Q: Why do they bury mothers-in-law 18 feet down, when everyone else is buried 6 feet down?
A: Because, deep down, they really are very nice people.
Q: What is the ideal weight for a MIL?
A: About 2.3lbs, including the urn.
“I bought my MIL a chair for Christmas, but she wouldn't plug it in.”
We’ve all heard the jokes (you can thank me later for not featuring ones more coarse than these), and we can thank St. Mark for reminding us that this sort of humor is more than just a byproduct of modernity.
This Sunday we observe Mark as he chooses to tell us about a very special healing. Right after he tells us how Jesus healed a demon-possessed soul, and right before Jesus heals a leper, we learn that the Son of God heals a mother-in-law.
But, of course, this is more than just an ancient joke.
You and I remember the societal basement women occupied in Jesus’ day – their status came solely through relationships with men. Women, like lepers, were relegated to the outer courts of the temple. And a wife or a mother might have some importance, depending on the importance of a son or husband, but to think she would be known through her son in law?

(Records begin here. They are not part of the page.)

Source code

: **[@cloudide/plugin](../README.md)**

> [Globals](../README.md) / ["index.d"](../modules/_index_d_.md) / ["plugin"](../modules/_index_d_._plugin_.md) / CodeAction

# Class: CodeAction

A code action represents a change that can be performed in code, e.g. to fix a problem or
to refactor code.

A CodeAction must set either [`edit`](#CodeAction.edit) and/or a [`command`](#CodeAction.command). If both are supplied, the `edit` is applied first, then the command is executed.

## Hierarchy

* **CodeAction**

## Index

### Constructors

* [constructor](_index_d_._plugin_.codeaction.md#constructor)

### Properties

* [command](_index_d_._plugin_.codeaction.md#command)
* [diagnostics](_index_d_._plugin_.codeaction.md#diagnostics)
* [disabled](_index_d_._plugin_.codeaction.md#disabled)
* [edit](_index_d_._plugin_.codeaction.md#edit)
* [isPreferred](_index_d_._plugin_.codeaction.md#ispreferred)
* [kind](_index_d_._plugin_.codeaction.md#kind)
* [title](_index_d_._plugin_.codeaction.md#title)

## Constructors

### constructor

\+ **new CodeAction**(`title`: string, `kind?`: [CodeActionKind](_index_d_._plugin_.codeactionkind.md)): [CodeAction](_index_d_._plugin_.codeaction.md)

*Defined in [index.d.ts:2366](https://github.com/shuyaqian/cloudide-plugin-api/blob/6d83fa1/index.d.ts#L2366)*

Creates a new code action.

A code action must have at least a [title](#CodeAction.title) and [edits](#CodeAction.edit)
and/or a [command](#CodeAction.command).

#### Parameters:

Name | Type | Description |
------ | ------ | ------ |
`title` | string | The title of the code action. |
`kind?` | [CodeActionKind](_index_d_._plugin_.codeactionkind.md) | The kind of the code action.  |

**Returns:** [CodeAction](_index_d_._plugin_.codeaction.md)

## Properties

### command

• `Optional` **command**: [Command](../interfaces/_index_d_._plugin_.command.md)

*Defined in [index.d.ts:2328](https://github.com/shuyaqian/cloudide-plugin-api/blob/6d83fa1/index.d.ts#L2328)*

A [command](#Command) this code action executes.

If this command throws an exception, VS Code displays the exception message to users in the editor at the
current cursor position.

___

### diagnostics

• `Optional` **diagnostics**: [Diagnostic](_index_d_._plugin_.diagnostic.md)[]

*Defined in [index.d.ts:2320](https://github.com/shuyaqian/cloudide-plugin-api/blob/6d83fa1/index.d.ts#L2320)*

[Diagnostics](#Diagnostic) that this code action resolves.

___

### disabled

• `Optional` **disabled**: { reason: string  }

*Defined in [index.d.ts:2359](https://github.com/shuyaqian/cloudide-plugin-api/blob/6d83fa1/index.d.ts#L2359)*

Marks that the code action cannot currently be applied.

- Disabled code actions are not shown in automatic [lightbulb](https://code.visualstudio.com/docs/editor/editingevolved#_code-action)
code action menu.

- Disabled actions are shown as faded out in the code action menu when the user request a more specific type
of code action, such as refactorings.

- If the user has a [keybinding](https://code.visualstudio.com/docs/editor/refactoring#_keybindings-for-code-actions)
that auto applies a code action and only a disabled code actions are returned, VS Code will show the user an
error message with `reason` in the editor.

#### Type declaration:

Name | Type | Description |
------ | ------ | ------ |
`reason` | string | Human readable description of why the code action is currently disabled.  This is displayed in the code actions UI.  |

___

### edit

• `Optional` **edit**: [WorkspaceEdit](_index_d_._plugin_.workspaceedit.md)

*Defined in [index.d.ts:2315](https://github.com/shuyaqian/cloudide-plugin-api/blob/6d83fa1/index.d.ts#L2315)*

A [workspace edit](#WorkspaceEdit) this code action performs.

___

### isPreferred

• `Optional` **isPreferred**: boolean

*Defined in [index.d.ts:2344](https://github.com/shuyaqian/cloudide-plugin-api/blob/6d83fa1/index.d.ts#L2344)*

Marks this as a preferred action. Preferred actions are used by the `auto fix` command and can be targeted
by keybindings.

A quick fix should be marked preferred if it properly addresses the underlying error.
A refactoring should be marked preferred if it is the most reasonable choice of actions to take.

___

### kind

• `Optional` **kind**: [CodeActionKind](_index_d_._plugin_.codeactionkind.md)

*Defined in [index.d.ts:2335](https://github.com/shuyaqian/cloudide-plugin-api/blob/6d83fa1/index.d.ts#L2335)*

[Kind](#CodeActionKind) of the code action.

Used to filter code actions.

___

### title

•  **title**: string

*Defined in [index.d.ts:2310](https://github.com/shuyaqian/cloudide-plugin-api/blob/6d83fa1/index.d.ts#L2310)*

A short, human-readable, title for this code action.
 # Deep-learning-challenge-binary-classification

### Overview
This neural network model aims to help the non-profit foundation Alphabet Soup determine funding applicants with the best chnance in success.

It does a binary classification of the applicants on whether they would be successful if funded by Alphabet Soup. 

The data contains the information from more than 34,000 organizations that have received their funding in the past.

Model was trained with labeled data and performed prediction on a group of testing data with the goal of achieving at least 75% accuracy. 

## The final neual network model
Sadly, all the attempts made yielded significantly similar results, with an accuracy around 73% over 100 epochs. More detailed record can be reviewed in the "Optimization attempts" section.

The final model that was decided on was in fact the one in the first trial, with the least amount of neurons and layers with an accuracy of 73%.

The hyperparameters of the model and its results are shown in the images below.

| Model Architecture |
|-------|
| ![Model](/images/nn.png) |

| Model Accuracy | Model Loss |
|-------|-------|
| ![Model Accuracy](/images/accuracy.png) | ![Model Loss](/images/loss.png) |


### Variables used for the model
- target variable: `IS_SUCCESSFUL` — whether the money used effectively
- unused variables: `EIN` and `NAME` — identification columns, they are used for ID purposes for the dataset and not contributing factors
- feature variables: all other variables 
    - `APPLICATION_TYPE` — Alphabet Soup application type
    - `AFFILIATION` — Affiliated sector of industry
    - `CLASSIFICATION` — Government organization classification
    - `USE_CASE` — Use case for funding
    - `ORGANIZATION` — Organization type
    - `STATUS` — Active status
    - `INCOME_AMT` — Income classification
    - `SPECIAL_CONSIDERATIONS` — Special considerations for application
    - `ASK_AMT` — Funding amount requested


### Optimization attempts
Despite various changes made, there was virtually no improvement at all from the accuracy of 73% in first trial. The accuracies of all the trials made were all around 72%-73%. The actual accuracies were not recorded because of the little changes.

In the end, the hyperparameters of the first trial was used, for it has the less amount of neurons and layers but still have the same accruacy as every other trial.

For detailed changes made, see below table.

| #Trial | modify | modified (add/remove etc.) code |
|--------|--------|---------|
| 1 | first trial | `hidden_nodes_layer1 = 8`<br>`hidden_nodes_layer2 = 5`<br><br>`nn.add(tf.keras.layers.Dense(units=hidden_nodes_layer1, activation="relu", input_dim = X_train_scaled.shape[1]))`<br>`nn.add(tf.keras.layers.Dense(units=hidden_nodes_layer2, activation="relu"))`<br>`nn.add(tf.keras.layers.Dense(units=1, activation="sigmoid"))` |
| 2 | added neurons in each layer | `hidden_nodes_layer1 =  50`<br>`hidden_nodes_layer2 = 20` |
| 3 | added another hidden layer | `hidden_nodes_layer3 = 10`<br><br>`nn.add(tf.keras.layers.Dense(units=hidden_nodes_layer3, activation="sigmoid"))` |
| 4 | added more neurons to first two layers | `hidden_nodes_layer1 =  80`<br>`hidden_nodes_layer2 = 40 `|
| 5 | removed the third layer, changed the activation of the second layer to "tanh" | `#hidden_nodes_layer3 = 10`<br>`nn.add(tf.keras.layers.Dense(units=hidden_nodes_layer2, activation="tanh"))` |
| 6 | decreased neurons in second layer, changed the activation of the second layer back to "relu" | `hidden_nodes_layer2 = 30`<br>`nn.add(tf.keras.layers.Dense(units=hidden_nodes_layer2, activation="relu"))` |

With all of the ill people pounding on Jesus’ door for help- the rich man’s son, the mayor’s nephew, not to mention the multitudes that could never make it to see him – why would Jesus even bother with someone’s mother in law?
For those contented with the status quo, who wanted a Messiah who would preserve the present world order, who were happy with a God who blessed a the rich and powerful and shoved aside the poor and most vulnerable, we see that Jesus came to take the world in a different direction.
From the start Mark seems to tell us that the joke was on them.